§ **Exercise prompt**: An exact reproduction of all entries is expected.

*** Given records

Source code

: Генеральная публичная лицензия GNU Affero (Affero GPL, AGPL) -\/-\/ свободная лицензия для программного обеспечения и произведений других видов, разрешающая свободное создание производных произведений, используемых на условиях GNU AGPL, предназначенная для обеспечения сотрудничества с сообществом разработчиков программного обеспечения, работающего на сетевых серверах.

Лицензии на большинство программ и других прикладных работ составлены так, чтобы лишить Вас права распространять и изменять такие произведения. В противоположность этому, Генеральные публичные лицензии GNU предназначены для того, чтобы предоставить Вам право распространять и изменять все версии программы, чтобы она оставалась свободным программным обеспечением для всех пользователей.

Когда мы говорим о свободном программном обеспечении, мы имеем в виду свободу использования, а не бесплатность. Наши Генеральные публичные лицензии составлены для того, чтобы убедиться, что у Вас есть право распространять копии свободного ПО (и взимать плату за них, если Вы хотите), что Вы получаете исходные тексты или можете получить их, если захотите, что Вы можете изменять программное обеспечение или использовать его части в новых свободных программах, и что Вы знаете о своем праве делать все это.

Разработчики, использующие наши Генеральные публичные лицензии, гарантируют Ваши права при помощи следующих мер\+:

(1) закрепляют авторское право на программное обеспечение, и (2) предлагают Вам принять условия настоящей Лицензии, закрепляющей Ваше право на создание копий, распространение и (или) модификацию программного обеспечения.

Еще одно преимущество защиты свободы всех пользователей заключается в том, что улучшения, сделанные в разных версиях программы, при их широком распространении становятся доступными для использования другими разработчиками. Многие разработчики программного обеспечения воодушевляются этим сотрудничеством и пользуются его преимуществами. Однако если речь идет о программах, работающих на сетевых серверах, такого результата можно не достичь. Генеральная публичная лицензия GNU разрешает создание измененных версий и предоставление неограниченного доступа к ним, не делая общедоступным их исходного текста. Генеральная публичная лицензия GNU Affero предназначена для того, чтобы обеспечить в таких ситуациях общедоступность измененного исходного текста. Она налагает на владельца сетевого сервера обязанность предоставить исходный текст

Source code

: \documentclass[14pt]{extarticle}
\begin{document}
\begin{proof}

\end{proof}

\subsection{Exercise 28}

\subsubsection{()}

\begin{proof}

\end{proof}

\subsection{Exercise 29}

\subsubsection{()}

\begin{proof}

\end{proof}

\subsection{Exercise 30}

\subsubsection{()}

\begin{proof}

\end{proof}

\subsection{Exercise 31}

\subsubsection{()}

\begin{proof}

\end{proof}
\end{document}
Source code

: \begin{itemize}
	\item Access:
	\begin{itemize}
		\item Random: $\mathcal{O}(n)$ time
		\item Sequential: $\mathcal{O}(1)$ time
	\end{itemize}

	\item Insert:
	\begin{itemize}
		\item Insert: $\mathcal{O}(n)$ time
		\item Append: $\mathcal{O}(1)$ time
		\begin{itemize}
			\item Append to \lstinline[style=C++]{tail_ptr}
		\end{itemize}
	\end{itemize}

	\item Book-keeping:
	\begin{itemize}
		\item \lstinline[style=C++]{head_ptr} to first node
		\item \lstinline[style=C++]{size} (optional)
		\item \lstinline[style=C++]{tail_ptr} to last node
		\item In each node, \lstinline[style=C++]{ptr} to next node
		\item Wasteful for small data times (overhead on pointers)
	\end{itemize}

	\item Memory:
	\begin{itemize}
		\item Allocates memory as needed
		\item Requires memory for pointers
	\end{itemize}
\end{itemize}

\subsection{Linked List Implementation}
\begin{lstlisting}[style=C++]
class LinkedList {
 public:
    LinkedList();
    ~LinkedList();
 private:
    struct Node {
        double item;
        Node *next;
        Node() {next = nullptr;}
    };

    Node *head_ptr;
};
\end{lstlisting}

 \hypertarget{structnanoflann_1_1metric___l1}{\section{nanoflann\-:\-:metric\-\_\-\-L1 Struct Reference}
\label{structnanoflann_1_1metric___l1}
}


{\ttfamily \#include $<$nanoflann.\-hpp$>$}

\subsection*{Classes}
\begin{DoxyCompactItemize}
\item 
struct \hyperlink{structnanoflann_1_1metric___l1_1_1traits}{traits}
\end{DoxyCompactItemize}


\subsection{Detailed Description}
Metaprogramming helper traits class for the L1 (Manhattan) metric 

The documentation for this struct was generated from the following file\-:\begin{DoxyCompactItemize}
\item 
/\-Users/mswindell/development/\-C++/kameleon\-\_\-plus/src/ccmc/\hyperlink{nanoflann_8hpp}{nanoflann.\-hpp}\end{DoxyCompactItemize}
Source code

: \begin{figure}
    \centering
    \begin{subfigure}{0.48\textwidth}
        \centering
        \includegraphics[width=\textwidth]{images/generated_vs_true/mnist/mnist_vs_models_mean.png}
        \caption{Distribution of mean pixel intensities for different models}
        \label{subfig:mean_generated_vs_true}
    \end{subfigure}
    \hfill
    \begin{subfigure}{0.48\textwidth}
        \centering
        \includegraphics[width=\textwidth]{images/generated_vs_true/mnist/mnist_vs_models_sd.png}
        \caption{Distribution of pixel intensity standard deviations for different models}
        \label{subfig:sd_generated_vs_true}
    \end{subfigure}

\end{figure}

******

§ **Exercise solution**:
Source code

: Генеральная публичная лицензия GNU Affero (Affero GPL, AGPL) -\/-\/ свободная лицензия для программного обеспечения и произведений других видов, разрешающая свободное создание производных произведений, используемых на условиях GNU AGPL, предназначенная для обеспечения сотрудничества с сообществом разработчиков программного обеспечения, работающего на сетевых серверах.

Лицензии на большинство программ и других прикладных работ составлены так, чтобы лишить Вас права распространять и изменять такие произведения. В противоположность этому, Генеральные публичные лицензии GNU предназначены для того, чтобы предоставить Вам право распространять и изменять все версии программы, чтобы она оставалась свободным программным обеспечением для всех пользователей.

Когда мы говорим о свободном программном обеспечении, мы имеем в виду свободу использования, а не бесплатность. Наши Генеральные публичные лицензии составлены для того, чтобы убедиться, что у Вас есть право распространять копии свободного ПО (и взимать плату за них, если Вы хотите), что Вы получаете исходные тексты или можете получить их, если захотите, что Вы можете изменять программное обеспечение или использовать его части в новых свободных программах, и что Вы знаете о своем праве делать все это.

Разработчики, использующие наши Генеральные публичные лицензии, гарантируют Ваши права при помощи следующих мер\+:

(1) закрепляют авторское право на программное обеспечение, и (2) предлагают Вам принять условия настоящей Лицензии, закрепляющей Ваше право на создание копий, распространение и (или) модификацию программного обеспечения.

Еще одно преимущество защиты свободы всех пользователей заключается в том, что улучшения, сделанные в разных версиях программы, при их широком распространении становятся доступными для использования другими разработчиками. Многие разработчики программного обеспечения воодушевляются этим сотрудничеством и пользуются его преимуществами. Однако если речь идет о программах, работающих на сетевых серверах, такого результата можно не достичь. Генеральная публичная лицензия GNU разрешает создание измененных версий и предоставление неограниченного доступа к ним, не делая общедоступным их исходного текста. Генеральная публичная лицензия GNU Affero предназначена для того, чтобы обеспечить в таких ситуациях общедоступность измененного исходного текста. Она налагает на владельца сетевого сервера обязанность предоставить исходный текст

Source code

: \documentclass[14pt]{extarticle}
\begin{document}
\begin{proof}

\end{proof}

\subsection{Exercise 28}

\subsubsection{()}

\begin{proof}

\end{proof}

\subsection{Exercise 29}

\subsubsection{()}

\begin{proof}

\end{proof}

\subsection{Exercise 30}

\subsubsection{()}

\begin{proof}

\end{proof}

\subsection{Exercise 31}

\subsubsection{()}

\begin{proof}

\end{proof}
\end{document}
Source code

: \begin{itemize}
	\item Access:
	\begin{itemize}
		\item Random: $\mathcal{O}(n)$ time
		\item Sequential: $\mathcal{O}(1)$ time
	\end{itemize}

	\item Insert:
	\begin{itemize}
		\item Insert: $\mathcal{O}(n)$ time
		\item Append: $\mathcal{O}(1)$ time
		\begin{itemize}
			\item Append to \lstinline[style=C++]{tail_ptr}
		\end{itemize}
	\end{itemize}

	\item Book-keeping:
	\begin{itemize}
		\item \lstinline[style=C++]{head_ptr} to first node
		\item \lstinline[style=C++]{size} (optional)
		\item \lstinline[style=C++]{tail_ptr} to last node
		\item In each node, \lstinline[style=C++]{ptr} to next node
		\item Wasteful for small data times (overhead on pointers)
	\end{itemize}

	\item Memory:
	\begin{itemize}
		\item Allocates memory as needed
		\item Requires memory for pointers
	\end{itemize}
\end{itemize}

\subsection{Linked List Implementation}
\begin{lstlisting}[style=C++]
class LinkedList {
 public:
    LinkedList();
    ~LinkedList();
 private:
    struct Node {
        double item;
        Node *next;
        Node() {next = nullptr;}
    };

    Node *head_ptr;
};
\end{lstlisting}

 \hypertarget{structnanoflann_1_1metric___l1}{\section{nanoflann\-:\-:metric\-\_\-\-L1 Struct Reference}
\label{structnanoflann_1_1metric___l1}
}


{\ttfamily \#include $<$nanoflann.\-hpp$>$}

\subsection*{Classes}
\begin{DoxyCompactItemize}
\item 
struct \hyperlink{structnanoflann_1_1metric___l1_1_1traits}{traits}
\end{DoxyCompactItemize}


\subsection{Detailed Description}
Metaprogramming helper traits class for the L1 (Manhattan) metric 

The documentation for this struct was generated from the following file\-:\begin{DoxyCompactItemize}
\item 
/\-Users/mswindell/development/\-C++/kameleon\-\_\-plus/src/ccmc/\hyperlink{nanoflann_8hpp}{nanoflann.\-hpp}\end{DoxyCompactItemize}
Source code

: \begin{figure}
    \centering
    \begin{subfigure}{0.48\textwidth}
        \centering
        \includegraphics[width=\textwidth]{images/generated_vs_true/mnist/mnist_vs_models_mean.png}
        \caption{Distribution of mean pixel intensities for different models}
        \label{subfig:mean_generated_vs_true}
    \end{subfigure}
    \hfill
    \begin{subfigure}{0.48\textwidth}
        \centering
        \includegraphics[width=\textwidth]{images/generated_vs_true/mnist/mnist_vs_models_sd.png}
        \caption{Distribution of pixel intensity standard deviations for different models}
        \label{subfig:sd_generated_vs_true}
    \end{subfigure}

\end{figure}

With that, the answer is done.